__WORK INSTRUCTIONS__
Only lines that contain the word "atom" belong in the answer; copy them from the records below.

__TASK MATERIAL__
----------
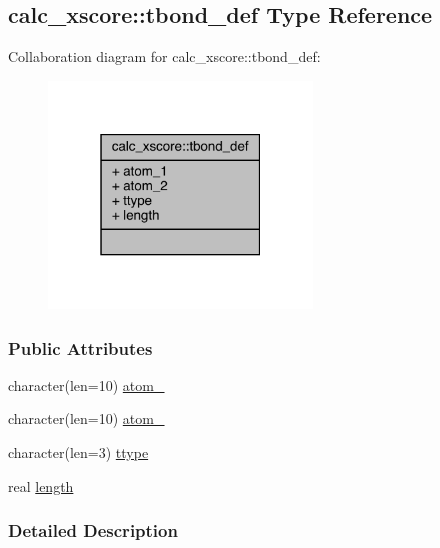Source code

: \hypertarget{structcalc__xscore_1_1tbond__def}{\subsection{calc\-\_\-xscore\-:\-:tbond\-\_\-def Type Reference}
\label{structcalc__xscore_1_1tbond__def}
}


Collaboration diagram for calc\-\_\-xscore\-:\-:tbond\-\_\-def\-:
\nopagebreak
\begin{figure}[H]
\begin{center}
\leavevmode
\includegraphics[width=199pt]{structcalc__xscore_1_1tbond__def__coll__graph}
\end{center}
\end{figure}
\subsubsection*{Public Attributes}
\begin{DoxyCompactItemize}
\item 
character(len=10) \hyperlink{structcalc__xscore_1_1tbond__def_a5f8dfaea0e174b6dff6ad684a7929bd3}{atom\-\_}
\item 
character(len=10) \hyperlink{structcalc__xscore_1_1tbond__def_a790fc5d2038a9f1e17ec2423fd77b687}{atom\-\_}
\item 
character(len=3) \hyperlink{structcalc__xscore_1_1tbond__def_a605d49d7b0a488b81663c38e744f8464}{ttype}
\item 
real \hyperlink{structcalc__xscore_1_1tbond__def_ae468bd85b9bd983328b4b6ca91ffd270}{length}
\end{DoxyCompactItemize}


\subsubsection{Detailed Description}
----------
__TASK RESULT__
character(len=10) \hyperlink{structcalc__xscore_1_1tbond__def_a5f8dfaea0e174b6dff6ad684a7929bd3}{atom\-\_}
character(len=10) \hyperlink{structcalc__xscore_1_1tbond__def_a790fc5d2038a9f1e17ec2423fd77b687}{atom\-\_}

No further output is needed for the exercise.